Redis Replication

Replication functionality needs to be added to the Redis datastore.

Launchpad Blueprint: https://blueprints.launchpad.net/trove/+spec/redis-replication

Problem Description

At present, only single instances of Redis can be created. While useful, having multiple slaves that replicate off of a designated master is also desirable. This functionality will be addressed in this spec.

Proposed Change

Redis replication is a very simple to use (and configure) master-slave replication. It allows Redis slaves to be exact copies of master servers. [1]

Replication

Redis replication has the following features:

  • Asynchronous
  • Multiple slaves
  • Slave-of-slave
  • Non-blocking initialization of slaves

To improve performance, persistence can be turned off on the master node. This however can lead to a loss of data if the system reboots and Redis starts automatically. For this reason, the master node will be required to have persistence enabled.

Creating a Redis replication network is handled by the Redis SLAVEOF command. A new instance (or set of instances) will be created and the SLAVEOF command executed on each one. Having Trove create a backup and restore it is not necessary, as Redis has this capability built into the SLAVEOF command. This means that the Redis replication strategy will need to bypass the creation of a backup to add to the snapshot info, and the taskmanager will need to be modified to handle this case.

Note: Redis replication could be enabled using the current backup/restore
implementation, however once the slave restarts (or starts for the first
time), it will automatically do a full resync, thus rendering the backup
obsolete.  [1]_

Enough disk space must be available on the master node to allow Redis to persist its data to storage.

Note: Starting in version 2.8.18, Redis has the (experimental) ability to
stream the backup directly to the slave.  Since this behaviour is still
considered experimental (in version 3.0), a specific version of Redis will
not be required - beyond being >= 2.8 - as the feature could be removed in
a future release.  If it exists, however, it can be used by Redis to
increase performance on systems with slow disks.  A configuration parameter
will be provided to allow operators to turn this feature on.
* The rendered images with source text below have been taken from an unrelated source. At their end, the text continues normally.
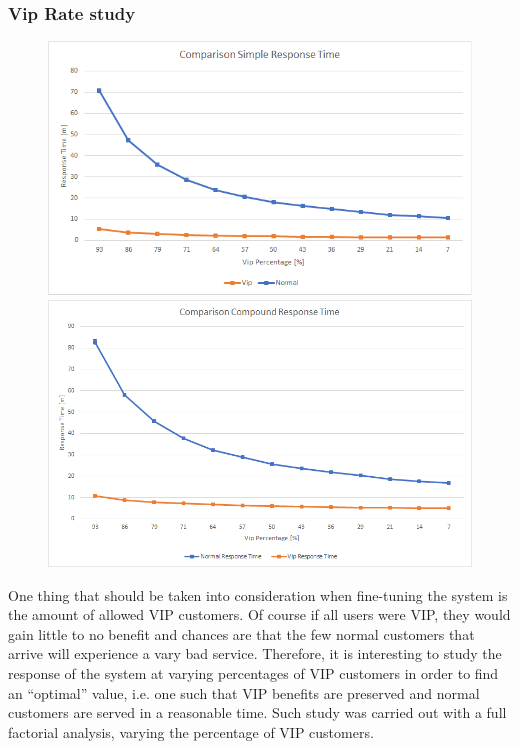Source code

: \subsubsection{Vip Rate study}

\begin{figure}[h!]
  \begin{minipage}{0.48\textwidth}
    \centering
    \includegraphics[width=\textwidth]{figs/comparisonSimpleResponseTime.png}
    \caption{} %
    \label{}
  \end{minipage}\hspace{0.03\textwidth}
  \begin{minipage}{0.48\textwidth}
    \centering
    \includegraphics[width=\textwidth]{figs/comparisonCompoundResponseTime.png}
    \caption{} %
    \label{}
  \end{minipage}
\end{figure}

One thing that should be taken into consideration when fine-tuning the system is the amount of allowed VIP customers. Of course if all users were VIP, they would gain little to no benefit and chances are that the few normal customers that arrive will experience a vary bad service. Therefore, it is interesting to study the response of the system at varying percentages of VIP customers in order to find an ``optimal'' value, i.e. one such that VIP benefits are preserved and normal customers are served in a reasonable time. Such study was carried out with a full factorial analysis, varying the percentage of VIP customers.

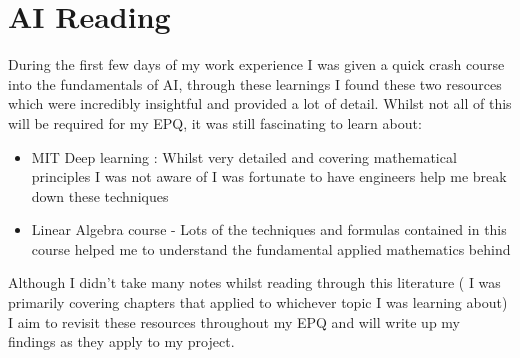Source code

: \section{AI Reading}
\label{research:AIReading}
During the first few days of my work experience I was given a quick crash course into the fundamentals of AI, through these learnings I found these two resources which were incredibly insightful and provided a lot of detail. Whilst not all of this will be required for my EPQ, it was still fascinating to learn about:
\begin{itemize}
    \item MIT Deep learning \cite{DeepLearning}: Whilst very detailed and covering mathematical principles I was not aware of I was fortunate to have engineers help me break down these techniques
    \item Linear Algebra course \cite{3Blue1Brown} - Lots of the techniques and formulas contained in this course helped me to understand the fundamental applied mathematics behind
\end{itemize}
Although I didn't take many notes whilst reading through this literature ( I was primarily covering chapters that applied to whichever topic I was learning about) I aim to revisit these resources throughout my EPQ and will write up my findings as they apply to my project.
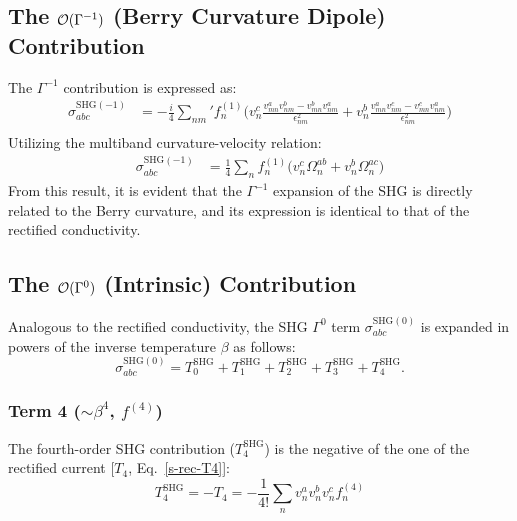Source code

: \documentclass[twocolumn, prx, reprint, amsfonts, amsmath, amssymb, longbibliography, floatfix, aps]{revtex4-2}
\begin{document}
\subsection{The \texorpdfstring{${\cal O}(\Gamma^{-1})$}{O(Gamma-1)} (Berry Curvature Dipole) Contribution}
The $\Gamma^{-1}$ contribution is expressed as:
\begin{equation}
	\begin{aligned}
		\sigma^{\text{SHG}(-1)}_{abc} &= -\frac{i}{4} {\textstyle \sum_{nm}'} f^{(1)}_n \Big(v^c_{n}\frac{v^{a}_{mn}v^b_{nm} - v^{b}_{mn}v^a_{nm}}{\epsilon_{nm}^2} + v^b_{n}\frac{v^{a}_{mn}v^c_{nm} - v^{c}_{mn}v^a_{nm}}{\epsilon_{nm}^2} \Big) \\
	\end{aligned}
\end{equation}
Utilizing the multiband curvature-velocity relation:
\begin{equation}
	\begin{aligned}
		\sigma^{\text{SHG}(-1)}_{abc}
		&= \frac{1}{4} {\textstyle \sum_{n}} f^{(1)}_n \Big(v^c_{n}\Omega^{ab}_n + v^b_{n}\Omega^{ac}_n \Big)
	\end{aligned}
\end{equation}
From this result, it is evident that the $\Gamma^{-1}$ expansion of the SHG is directly related to the Berry curvature, and its expression is identical to that of the rectified conductivity.

\subsection{The \texorpdfstring{${\cal O}(\Gamma^{0})$}{O(Gamma-0)} (Intrinsic) Contribution}
Analogous to the rectified conductivity, the SHG $\Gamma^0$ term $\sigma_{abc}^{\text{SHG}(0)}$ is expanded in powers of the inverse temperature $\beta$ as follows:
\begin{equation}
	\sigma_{abc}^{\text{SHG}(0)} = T^{\text{SHG}}_0 + T^{\text{SHG}}_1 + T^{\text{SHG}}_2 + T^{\text{SHG}}_3 + T^{\text{SHG}}_4.
\end{equation}

\subsubsection*{Term 4 (\texorpdfstring{$\sim \beta^4$}{~beta4}, \texorpdfstring{$f^{(4)}$}{f4})}
The fourth-order SHG contribution ($T^{\text{SHG}}_4$) is the negative of the one of the rectified current [$T_4$, Eq.~\eqref{s-rec-T4}]:
\begin{equation}
	T^{\text{SHG}}_4 = -T_4 = -\frac{1}{4!} {\textstyle \sum_{n}} v^a_{n} v^{b}_{n}v^c_{n} f^{(4)}_n
\end{equation}
\end{document}
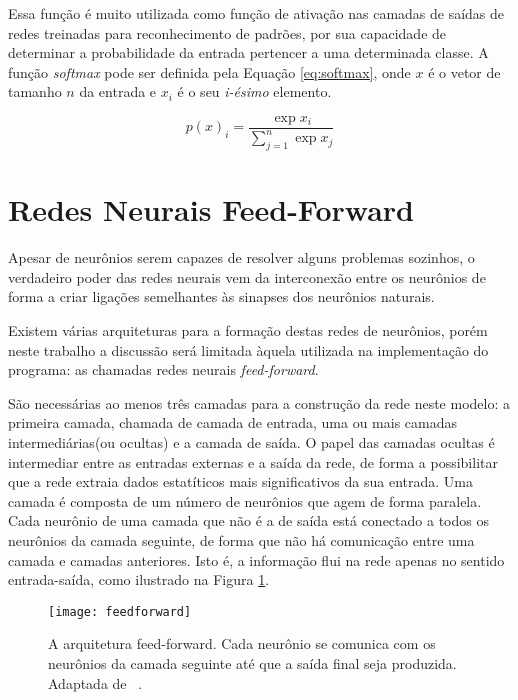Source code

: Essa função é muito utilizada como função de ativação nas camadas de saídas de redes treinadas para reconhecimento de padrões, por sua capacidade de determinar a probabilidade da entrada pertencer a uma determinada classe. A função \textit{softmax} pode ser definida pela Equação \ref{eq:softmax}, onde $x$ é o vetor de tamanho $n$ da entrada e $x_i$ é o seu \textit{i-ésimo} elemento.

\begin{equation}
p(x)_i = \frac{\exp{x_i}}{\sum_{j=1}^n\exp{x_j}}
\label{eq:softmax}
\end{equation}




\section{Redes Neurais Feed-Forward}

Apesar de neurônios serem capazes de resolver alguns problemas sozinhos, o verdadeiro poder das redes neurais vem da interconexão entre os neurônios de forma a criar ligações semelhantes às sinapses dos neurônios naturais.

Existem várias arquiteturas para a formação destas redes de neurônios, porém neste trabalho a discussão será limitada àquela utilizada na implementação do programa: as chamadas redes neurais \textit{feed-forward}.

São necessárias ao menos três camadas para a construção da rede neste modelo: a primeira camada, chamada de camada de entrada, uma ou mais camadas intermediárias(ou ocultas) e a camada de saída. O papel das camadas ocultas é intermediar entre as entradas externas e a saída da rede, de forma a possibilitar que a rede extraia dados estatíticos mais significativos da sua entrada.  Uma camada é composta de um número de neurônios que agem de forma paralela. Cada neurônio de uma camada que não é a de saída está conectado a todos os neurônios da camada seguinte, de forma que não há comunicação entre uma camada e camadas anteriores. Isto é, a informação flui na rede apenas no sentido entrada-saída, como ilustrado na Figura \ref{fig:feedfoward}.

\begin{figure}
\centering
\texttt{[image: feedforward]}
\caption{A arquitetura feed-forward. Cada neurônio se comunica com os neurônios da camada seguinte até que a saída final seja produzida. Adaptada de ~\cite{Haykin}.}
\label{fig:feedfoward}
\centering
\end{figure}

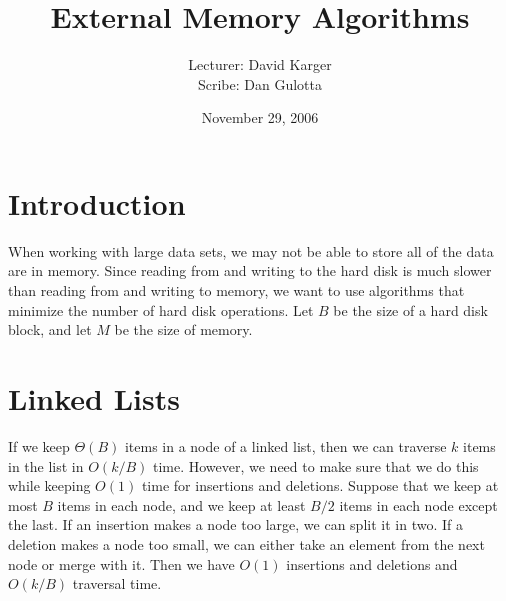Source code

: \documentclass{article}
\title{External Memory Algorithms}
\date{November 29, 2006}
\author{Lecturer: David Karger\\ Scribe: Dan Gulotta}
\begin{document}
%
%
%
%

%



\section{Introduction}
When working with large data sets, we may not be
able to store all of the data are in memory.  Since
reading from and writing to the hard disk is much slower than
reading from and writing to memory, we want to
use algorithms that minimize the number of hard disk operations.  Let $B$ be the size of a hard disk block, and let $M$ be the size of memory.

\section{Linked Lists}
If we keep $\Theta(B)$ items in a node of a linked
list, then we can traverse $k$ items in the list in $O(k/B)$
time.  However, we need to make sure that we do this
while keeping $O(1)$ time for insertions and deletions.
Suppose that we keep at most $B$ items in each node, and we keep at least $B/2$ items in each node except the last.
If an insertion makes a node too large, we can split it in two.  If a deletion makes a node too small, we can either take an element from the next node or merge with it.
Then we have $O(1)$ insertions and deletions and $O(k/B)$
traversal time.
\end{document}
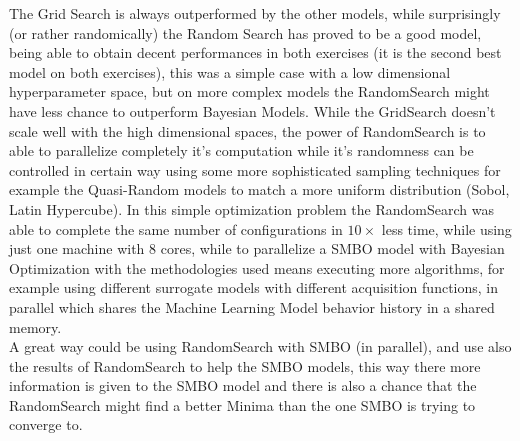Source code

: \documentclass[12pt, onecolumn]{article}
\begin{document}
The Grid Search is always outperformed by the other models, while surprisingly (or rather randomically) the Random Search has proved to be a good model, being able to obtain decent performances in both exercises (it is the second best model on both exercises), this was a simple case with a low dimensional hyperparameter space, but on more complex models the RandomSearch might have less chance to outperform Bayesian Models.
While the GridSearch doesn't scale well with the high dimensional spaces, the power of RandomSearch is to able to parallelize completely it's computation while it's randomness can be controlled in certain way using some more sophisticated sampling techniques for example the Quasi-Random models to match a more uniform distribution (Sobol, Latin Hypercube).
In this simple optimization problem the RandomSearch was able to complete the same number of configurations in $10\times$ less time, while using just one machine with 8 cores, while to parallelize a SMBO model with Bayesian Optimization with the methodologies used means executing more algorithms, for example using different surrogate models with different acquisition functions, in parallel which shares the Machine Learning Model behavior history in a shared memory.\\
A great way could be using RandomSearch with SMBO (in parallel), and use also the results of RandomSearch to help the SMBO models, this way there more information is given to the SMBO model and there is also a chance that the RandomSearch might find a better Minima than the one SMBO is trying to converge to.
\end{document}
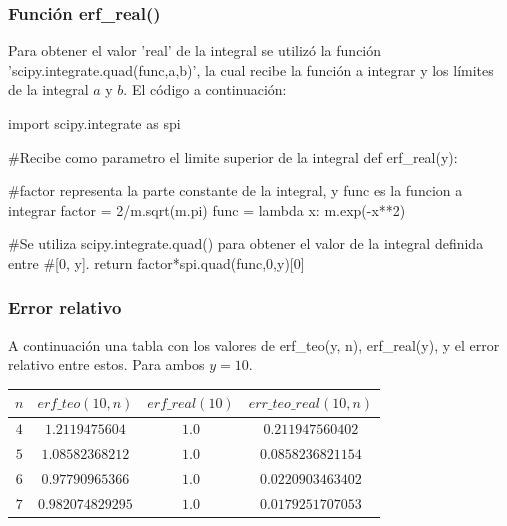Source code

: \documentclass[letter, 10pt]{article}
\begin{document}
\newpage

\subsubsection{Funci\'on erf\_real()} Para obtener el valor 'real' de la integral se utiliz\'o la funci\'on 'scipy.integrate.quad(func,a,b)', la cual recibe la funci\'on a integrar y los l\'imites de la integral $a$ y $b$. El c\'odigo a continuaci\'on:

\begin{python}
import scipy.integrate as spi

#Recibe como parametro el limite superior de la integral
def erf_real(y):

#factor representa la parte constante de la integral, y func es la funcion a integrar
    factor = 2/m.sqrt(m.pi)
    func = lambda x: m.exp(-x**2)

#Se utiliza scipy.integrate.quad() para obtener el valor de la integral definida entre
#[0, y].
    return factor*spi.quad(func,0,y)[0]
\end{python}

\subsubsection{Error relativo} A continuaci\'on una tabla con los valores de erf\_teo(y, n), erf\_real(y), y el error relativo entre estos. Para ambos $y = 10$.\\

\begin{tabular}{|c|c|c|c|}
		\hline
		$n$ & $erf\_teo(10, n)$ & $erf\_real(10)$ & $err\_teo\_real(10, n)$ \\
		\hline \hline
		$ 4 $ & $ 1.2119475604 $ & $ 1.0 $ & $ 0.211947560402 $ \\ 
		$ 5 $ & $ 1.08582368212 $ & $ 1.0 $ & $ 0.0858236821154 $ \\ 
		$ 6 $ & $ 0.97790965366 $ & $ 1.0 $ & $ 0.0220903463402 $ \\ 
		$ 7 $ & $ 0.982074829295 $ & $ 1.0 $ & $ 0.0179251707053 $ \\
		\hline
\end{tabular}

\newpage
\end{document}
The Redis configuration file on each slave will have the corresponding values set so that subsequent starting of the database will maintain the slave status. As part of the slave configuration, all slaves will also be set to read-only. As with the MySQL implementation, slave-of-slave will not be allowed. The feature could be augmented to include this in the future.

The steps to create a replication network is as follows:

  • Create the necessary configuration file. This will have the following settings:

    • slaveof <master_ip> <master_port>
    • slave-read-only
    • repl-diskless-sync-delay (if more than one slave is specified)
  • Create ‘n’ new slave instances with the correct configuration file

Detach Replica

The current API for detach-replica will need to be implemented. No additions to the API are anticipated.

Failover

The current APIs for failover (both eject-replica-source and promote-to-replica-source) will need to be implemented. When ejecting the current replica source, a slave needs to be chosen as the new one. This will be done by overriding the _most_current_replica() method and having it query each slave and choose the one with the smallest value for ‘master_last_io_seconds_ago.’ This, presumably, will be the one with the most current data.

Configuration

The default values for the following config options will need to be updated:

  • replication_strategy

Database

None

Public API

None

Public API Security

None

Python API

Existing Python bindings are sufficient, and no changes are anticipated.

CLI (python-troveclient)

Once these changes are implemented, the following Trove CLI commands will now be fully functional with Redis:

  • create –replica_of <id> –replica_count <n>
  • eject-replica-source
  • promote-to-replica-source
  • detach-replica

Internal API

None

Guest Agent

The following files will need to be added to the guest agent, where the corresponding implementation will reside:

guestagent/strategies/replication/experimental/redis_sync.py

The following existing files will be updated:

guestagent/datastore/experimental/redis/manager.py
guestagent/datastore/experimental/redis/service.py
guestagent/datastore/experimental/redis/system.py

No backwards compatibility issues are anticipated.

Alternatives

No alternative solutions are proposed at this time.

Implementation

Assignee(s)

Primary assignee:
peterstac

Milestones

Target Milestone for completion:
Liberty-2

Work Items

  • Create replication strategy for Redis.
  • Implement API calls for detach_replica, promote_to_replica_source and eject_replica_source.

Upgrade Implications

None

Dependencies

None

Testing

No new tests are deemed to be required (beyond the requisite unit tests). The int-tests group for Redis will be modified to run replication-related commands during integration test runs.

Documentation Impact

Datastore specific documentation should be modified to indicate that replication is now supported by Redis, along with the corresponding detach/failover commands.

References

[1]Redis Replication: http://redis.io/topics/replication